--- START ---

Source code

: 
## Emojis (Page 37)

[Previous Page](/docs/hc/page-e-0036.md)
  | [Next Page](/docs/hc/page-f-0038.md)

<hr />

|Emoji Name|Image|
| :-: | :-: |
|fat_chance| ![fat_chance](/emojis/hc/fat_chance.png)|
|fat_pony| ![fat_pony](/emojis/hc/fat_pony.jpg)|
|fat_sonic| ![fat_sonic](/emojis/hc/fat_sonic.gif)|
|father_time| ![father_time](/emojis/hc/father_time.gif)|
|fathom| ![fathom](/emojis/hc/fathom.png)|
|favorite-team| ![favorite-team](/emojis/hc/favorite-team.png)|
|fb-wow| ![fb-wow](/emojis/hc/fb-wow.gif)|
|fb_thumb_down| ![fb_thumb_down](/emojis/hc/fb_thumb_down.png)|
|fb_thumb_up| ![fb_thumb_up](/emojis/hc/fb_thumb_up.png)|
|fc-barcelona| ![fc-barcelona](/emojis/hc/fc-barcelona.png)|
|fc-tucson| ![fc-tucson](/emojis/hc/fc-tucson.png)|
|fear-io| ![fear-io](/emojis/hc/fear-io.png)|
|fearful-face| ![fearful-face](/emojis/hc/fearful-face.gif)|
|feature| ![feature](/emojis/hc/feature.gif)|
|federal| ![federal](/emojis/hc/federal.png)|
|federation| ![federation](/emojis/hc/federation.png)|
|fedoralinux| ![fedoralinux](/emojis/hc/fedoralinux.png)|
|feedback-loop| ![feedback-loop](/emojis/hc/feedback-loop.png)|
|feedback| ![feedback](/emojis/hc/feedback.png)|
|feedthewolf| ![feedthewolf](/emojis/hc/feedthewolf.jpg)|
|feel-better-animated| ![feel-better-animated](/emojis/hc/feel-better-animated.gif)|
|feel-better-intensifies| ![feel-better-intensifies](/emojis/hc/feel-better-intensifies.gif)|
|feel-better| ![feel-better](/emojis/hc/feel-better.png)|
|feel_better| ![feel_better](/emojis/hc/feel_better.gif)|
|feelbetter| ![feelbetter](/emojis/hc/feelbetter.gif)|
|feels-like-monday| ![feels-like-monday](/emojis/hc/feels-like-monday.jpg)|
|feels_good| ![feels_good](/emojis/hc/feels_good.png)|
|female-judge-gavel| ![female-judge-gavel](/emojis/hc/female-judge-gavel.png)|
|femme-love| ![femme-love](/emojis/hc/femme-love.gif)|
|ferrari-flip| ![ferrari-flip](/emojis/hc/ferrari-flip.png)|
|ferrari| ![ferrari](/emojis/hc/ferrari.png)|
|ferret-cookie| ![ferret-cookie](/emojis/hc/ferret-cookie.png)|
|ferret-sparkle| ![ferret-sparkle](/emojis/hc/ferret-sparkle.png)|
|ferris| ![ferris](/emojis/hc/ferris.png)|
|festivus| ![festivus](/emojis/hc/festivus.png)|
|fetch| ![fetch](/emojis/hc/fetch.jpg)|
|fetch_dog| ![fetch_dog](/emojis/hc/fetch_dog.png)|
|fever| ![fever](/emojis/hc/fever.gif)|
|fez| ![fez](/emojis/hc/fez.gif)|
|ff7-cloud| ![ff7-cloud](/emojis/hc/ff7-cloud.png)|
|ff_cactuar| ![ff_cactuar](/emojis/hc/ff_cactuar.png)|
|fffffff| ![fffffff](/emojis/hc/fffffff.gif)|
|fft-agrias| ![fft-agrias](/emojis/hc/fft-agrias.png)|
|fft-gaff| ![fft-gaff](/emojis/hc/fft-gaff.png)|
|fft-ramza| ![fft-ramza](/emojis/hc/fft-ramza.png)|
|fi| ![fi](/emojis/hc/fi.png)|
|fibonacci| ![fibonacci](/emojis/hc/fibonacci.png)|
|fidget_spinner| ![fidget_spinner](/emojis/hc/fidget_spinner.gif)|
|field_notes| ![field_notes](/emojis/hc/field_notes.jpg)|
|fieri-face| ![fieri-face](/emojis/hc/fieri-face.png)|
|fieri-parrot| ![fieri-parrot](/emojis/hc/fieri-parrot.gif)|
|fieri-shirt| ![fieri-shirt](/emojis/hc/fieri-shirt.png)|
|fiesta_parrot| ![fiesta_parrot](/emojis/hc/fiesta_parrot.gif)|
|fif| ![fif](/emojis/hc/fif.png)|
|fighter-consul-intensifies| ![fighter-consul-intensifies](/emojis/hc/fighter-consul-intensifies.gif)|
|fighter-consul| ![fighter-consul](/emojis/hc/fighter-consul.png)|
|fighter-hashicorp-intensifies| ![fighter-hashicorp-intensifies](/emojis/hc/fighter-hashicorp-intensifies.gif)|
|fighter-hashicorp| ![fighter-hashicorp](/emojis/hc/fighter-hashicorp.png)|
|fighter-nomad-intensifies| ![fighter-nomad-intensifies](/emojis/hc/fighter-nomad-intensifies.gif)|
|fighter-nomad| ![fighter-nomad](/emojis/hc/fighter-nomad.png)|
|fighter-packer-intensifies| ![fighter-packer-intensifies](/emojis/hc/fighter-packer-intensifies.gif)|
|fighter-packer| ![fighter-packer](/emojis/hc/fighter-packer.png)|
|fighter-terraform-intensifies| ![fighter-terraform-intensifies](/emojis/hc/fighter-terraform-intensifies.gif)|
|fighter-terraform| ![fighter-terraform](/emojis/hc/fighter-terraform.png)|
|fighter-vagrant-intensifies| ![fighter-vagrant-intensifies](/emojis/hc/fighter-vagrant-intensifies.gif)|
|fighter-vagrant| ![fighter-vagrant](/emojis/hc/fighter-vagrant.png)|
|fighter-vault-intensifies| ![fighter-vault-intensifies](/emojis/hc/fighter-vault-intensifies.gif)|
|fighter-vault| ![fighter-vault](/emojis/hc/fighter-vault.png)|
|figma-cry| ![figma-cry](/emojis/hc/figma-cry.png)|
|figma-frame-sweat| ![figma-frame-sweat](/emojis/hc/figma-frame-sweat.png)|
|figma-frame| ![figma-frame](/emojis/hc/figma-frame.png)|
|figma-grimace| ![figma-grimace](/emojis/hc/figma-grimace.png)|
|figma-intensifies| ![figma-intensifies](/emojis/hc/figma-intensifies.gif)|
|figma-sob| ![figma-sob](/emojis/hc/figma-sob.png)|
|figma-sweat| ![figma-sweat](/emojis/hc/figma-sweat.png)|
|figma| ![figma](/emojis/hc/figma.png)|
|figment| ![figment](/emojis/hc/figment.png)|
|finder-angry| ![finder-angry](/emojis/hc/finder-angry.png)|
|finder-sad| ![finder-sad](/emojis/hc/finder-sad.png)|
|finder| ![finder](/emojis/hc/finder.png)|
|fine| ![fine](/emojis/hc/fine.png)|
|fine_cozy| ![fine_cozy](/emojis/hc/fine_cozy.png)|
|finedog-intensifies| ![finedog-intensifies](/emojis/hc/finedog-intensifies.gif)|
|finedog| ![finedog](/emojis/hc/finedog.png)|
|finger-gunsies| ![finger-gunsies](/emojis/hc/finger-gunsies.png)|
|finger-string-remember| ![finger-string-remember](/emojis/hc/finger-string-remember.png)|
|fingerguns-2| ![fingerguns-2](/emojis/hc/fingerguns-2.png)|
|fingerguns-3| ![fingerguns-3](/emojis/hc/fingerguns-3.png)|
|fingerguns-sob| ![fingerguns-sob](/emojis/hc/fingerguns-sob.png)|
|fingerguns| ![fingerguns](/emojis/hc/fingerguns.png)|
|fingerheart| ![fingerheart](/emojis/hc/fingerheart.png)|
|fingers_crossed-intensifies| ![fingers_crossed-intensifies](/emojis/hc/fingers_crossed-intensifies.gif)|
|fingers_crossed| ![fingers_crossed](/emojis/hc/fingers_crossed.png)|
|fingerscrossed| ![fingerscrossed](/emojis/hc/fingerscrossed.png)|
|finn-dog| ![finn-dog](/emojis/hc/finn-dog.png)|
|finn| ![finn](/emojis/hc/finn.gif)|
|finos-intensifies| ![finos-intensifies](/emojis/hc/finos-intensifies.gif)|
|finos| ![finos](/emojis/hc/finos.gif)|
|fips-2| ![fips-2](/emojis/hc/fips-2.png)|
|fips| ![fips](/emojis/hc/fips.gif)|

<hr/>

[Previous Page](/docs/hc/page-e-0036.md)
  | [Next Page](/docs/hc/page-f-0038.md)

--- END ---

WORK ITEM: Search the data for the string "packer". List each line that has it.

EXPECTED OUTPUT:
|fighter-packer-intensifies| ![fighter-packer-intensifies](/emojis/hc/fighter-packer-intensifies.gif)|
|fighter-packer| ![fighter-packer](/emojis/hc/fighter-packer.png)|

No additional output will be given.